INSTRUCTIONS FOR THE TASK — Transcribe all of the entries, matching each one exactly.

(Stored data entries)
# # # #

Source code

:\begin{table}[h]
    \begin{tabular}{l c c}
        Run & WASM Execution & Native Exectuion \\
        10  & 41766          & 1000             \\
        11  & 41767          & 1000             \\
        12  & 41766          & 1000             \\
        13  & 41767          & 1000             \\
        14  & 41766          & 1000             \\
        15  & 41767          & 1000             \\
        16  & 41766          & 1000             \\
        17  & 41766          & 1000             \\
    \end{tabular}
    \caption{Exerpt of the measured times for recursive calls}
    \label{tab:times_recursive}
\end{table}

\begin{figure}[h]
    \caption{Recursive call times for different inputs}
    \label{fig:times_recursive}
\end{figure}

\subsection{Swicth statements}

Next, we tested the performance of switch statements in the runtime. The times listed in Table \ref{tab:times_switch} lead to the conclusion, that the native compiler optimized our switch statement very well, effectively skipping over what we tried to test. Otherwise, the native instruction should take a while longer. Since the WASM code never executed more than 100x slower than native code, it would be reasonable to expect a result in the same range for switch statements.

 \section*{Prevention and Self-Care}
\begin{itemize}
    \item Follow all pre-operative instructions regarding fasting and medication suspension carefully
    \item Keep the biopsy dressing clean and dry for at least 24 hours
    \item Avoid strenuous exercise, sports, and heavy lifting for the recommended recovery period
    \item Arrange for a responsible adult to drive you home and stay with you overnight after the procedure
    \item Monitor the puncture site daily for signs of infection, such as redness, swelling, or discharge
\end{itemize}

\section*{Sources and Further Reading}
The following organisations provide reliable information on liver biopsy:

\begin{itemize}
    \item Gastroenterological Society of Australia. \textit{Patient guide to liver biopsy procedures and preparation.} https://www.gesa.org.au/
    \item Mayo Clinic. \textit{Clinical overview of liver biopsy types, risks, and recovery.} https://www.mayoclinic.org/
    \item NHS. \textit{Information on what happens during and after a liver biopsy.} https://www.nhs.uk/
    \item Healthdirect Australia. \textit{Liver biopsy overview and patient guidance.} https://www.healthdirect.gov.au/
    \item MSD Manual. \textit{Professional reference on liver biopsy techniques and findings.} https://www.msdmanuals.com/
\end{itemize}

# # # #

ANSWER —
Source code

:\begin{table}[h]
    \begin{tabular}{l c c}
        Run & WASM Execution & Native Exectuion \\
        10  & 41766          & 1000             \\
        11  & 41767          & 1000             \\
        12  & 41766          & 1000             \\
        13  & 41767          & 1000             \\
        14  & 41766          & 1000             \\
        15  & 41767          & 1000             \\
        16  & 41766          & 1000             \\
        17  & 41766          & 1000             \\
    \end{tabular}
    \caption{Exerpt of the measured times for recursive calls}
    \label{tab:times_recursive}
\end{table}

\begin{figure}[h]
    \caption{Recursive call times for different inputs}
    \label{fig:times_recursive}
\end{figure}

\subsection{Swicth statements}

Next, we tested the performance of switch statements in the runtime. The times listed in Table \ref{tab:times_switch} lead to the conclusion, that the native compiler optimized our switch statement very well, effectively skipping over what we tried to test. Otherwise, the native instruction should take a while longer. Since the WASM code never executed more than 100x slower than native code, it would be reasonable to expect a result in the same range for switch statements.

 \section*{Prevention and Self-Care}
\begin{itemize}
    \item Follow all pre-operative instructions regarding fasting and medication suspension carefully
    \item Keep the biopsy dressing clean and dry for at least 24 hours
    \item Avoid strenuous exercise, sports, and heavy lifting for the recommended recovery period
    \item Arrange for a responsible adult to drive you home and stay with you overnight after the procedure
    \item Monitor the puncture site daily for signs of infection, such as redness, swelling, or discharge
\end{itemize}

\section*{Sources and Further Reading}
The following organisations provide reliable information on liver biopsy:

\begin{itemize}
    \item Gastroenterological Society of Australia. \textit{Patient guide to liver biopsy procedures and preparation.} https://www.gesa.org.au/
    \item Mayo Clinic. \textit{Clinical overview of liver biopsy types, risks, and recovery.} https://www.mayoclinic.org/
    \item NHS. \textit{Information on what happens during and after a liver biopsy.} https://www.nhs.uk/
    \item Healthdirect Australia. \textit{Liver biopsy overview and patient guidance.} https://www.healthdirect.gov.au/
    \item MSD Manual. \textit{Professional reference on liver biopsy techniques and findings.} https://www.msdmanuals.com/
\end{itemize}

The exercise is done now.